Biden vs Sanders: War in Iraq Dominates Last Democratic Debate

For two whole hours, six Democratic presidential candidates took to the stage at Drake University in Des Moines, Iowa, for the Democratic presidential primary candidates’ last debate before the February 3 caucuses the first nominating contest in the Democratic Party presidential primaries for the 2020 presidential election. This means the six Democrats Joe Biden, Bernie Sanders, Elizabeth Warren, Pete Buttigieg, Amy Klobuchar and Tom Steyer had their last chance to have a game-changing moment to boost their campaigns or solidify a front-runner status.

Among the topics discussed in the capital and the most populous city in the US state of Iowa, healthcare, the question of electability on how and whether a woman could defeat Donald Trump, and foreign policy.

After the Iranian Gen. Qasem Soleimani was killed in a US drone strike in Baghdad on 3 January, and the escalating tensions between the United States and Iran, the debate was supposed to kick off with foreign policy. And it did: for more than half an hour, candidates fielded a number of questions about why they were best prepared to be commander-in-chief, whether they would withdraw US troops in Iraq, and how they will prevent the spread of Islamic State terrorism and international trade agreements.

However the beginning of the discussion was led by Biden and Sanders, the latter called former vice president out for his support of the Iraq War in 2002.

Only few days ago, Bernie Sander’s campaign unleashed a fullthroated attack on Joe Biden over the 2003 American invasion of Iraq: Vermont Senator accused former vice president of “rewriting history” over his vote for the war.

“The war in Iraq turned out to be the worst foreign policy blunder in the modern history of this country,” Sanders said during the debate in Des Moines. “Joe and I listened to what (former Vice President) Dick Cheney and George Bush and (Secretary of Defense Donald) Rumsfeld had to say. I thought they were lying. I didn’t believe them for a moment. I took to the floor. I did everything I could to prevent that war. Joe saw it differently.”
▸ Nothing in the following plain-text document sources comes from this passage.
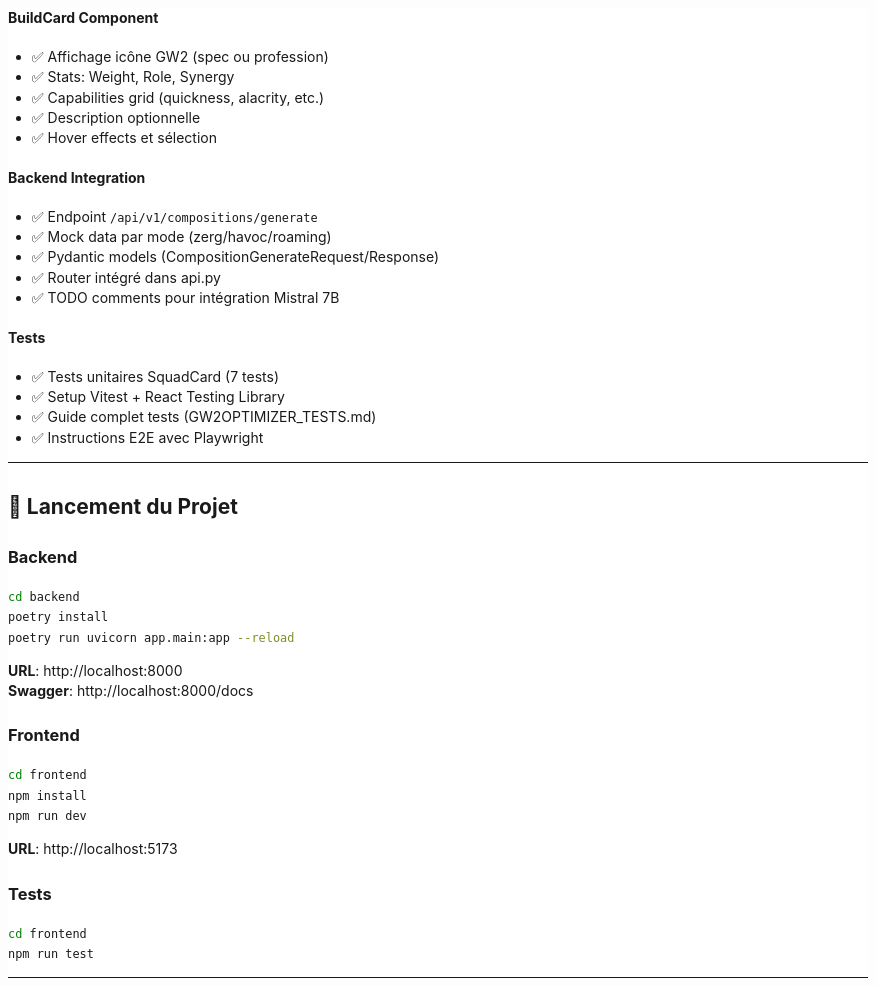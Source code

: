 #### BuildCard Component
- ✅ Affichage icône GW2 (spec ou profession)
- ✅ Stats: Weight, Role, Synergy
- ✅ Capabilities grid (quickness, alacrity, etc.)
- ✅ Description optionnelle
- ✅ Hover effects et sélection

#### Backend Integration
- ✅ Endpoint `/api/v1/compositions/generate`
- ✅ Mock data par mode (zerg/havoc/roaming)
- ✅ Pydantic models (CompositionGenerateRequest/Response)
- ✅ Router intégré dans api.py
- ✅ TODO comments pour intégration Mistral 7B

#### Tests
- ✅ Tests unitaires SquadCard (7 tests)
- ✅ Setup Vitest + React Testing Library
- ✅ Guide complet tests (GW2OPTIMIZER_TESTS.md)
- ✅ Instructions E2E avec Playwright

---

## 🚀 Lancement du Projet

### Backend

```bash
cd backend
poetry install
poetry run uvicorn app.main:app --reload
```

**URL**: http://localhost:8000  
**Swagger**: http://localhost:8000/docs

### Frontend

```bash
cd frontend
npm install
npm run dev
```

**URL**: http://localhost:5173

### Tests

```bash
cd frontend
npm run test
```

---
During his campaign, Biden has struggled to give an explanation on his vote for the Iraq war, not only on the stages. “I said 13 years ago it was a mistake to give the President the authority to go to war if, in fact, he couldn’t get inspectors into Iraq to stop what was thought to be the attempt to get a nuclear weapon. It was a mistake,” Biden said Tuesday night. But once Obama was elected, he said, “he turned to me and asked me to end that war.”

Back in July, Biden acknowledged he did make a bad judgment, trusting the president saying he was only doing that to get inspectors in and get the UN to agree to put inspectors in. The same happened in September 2019 when the former senator from Delaware, who is favorite to win Iowa caucus race, explained he was opposed to Bush’s invasion from the get-go.

“Joe Biden voted and helped lead the effort for the war in Iraq, the most dangerous foreign policy blunder in the modern history of this country,” Sanders added during an interview with CNN earlier this month; his senior campaign adviser Jeff Weaver also expressed his judgement on Biden, “he tried to distort his record on the Iraq War.”

Meanwhile, Speaker Nancy Pelosi has announced the House she will call a vote on Wednesday to transmit the articles of impeachment to the Senate. In Des Moines, the city in Iowa that hosted the debate, voters are split on the U.S. House of Representatives’ decision to impeach President Donald Trump, but nearly half say the president should not be removed from office. According to the latest Des Moines Register together with CNN and Mediacom Iowa Poll, 45 percent registered Iowa voters disapprove of the House decision to impeach the president, 43 percent approve of it and 12 percent aren’t sure.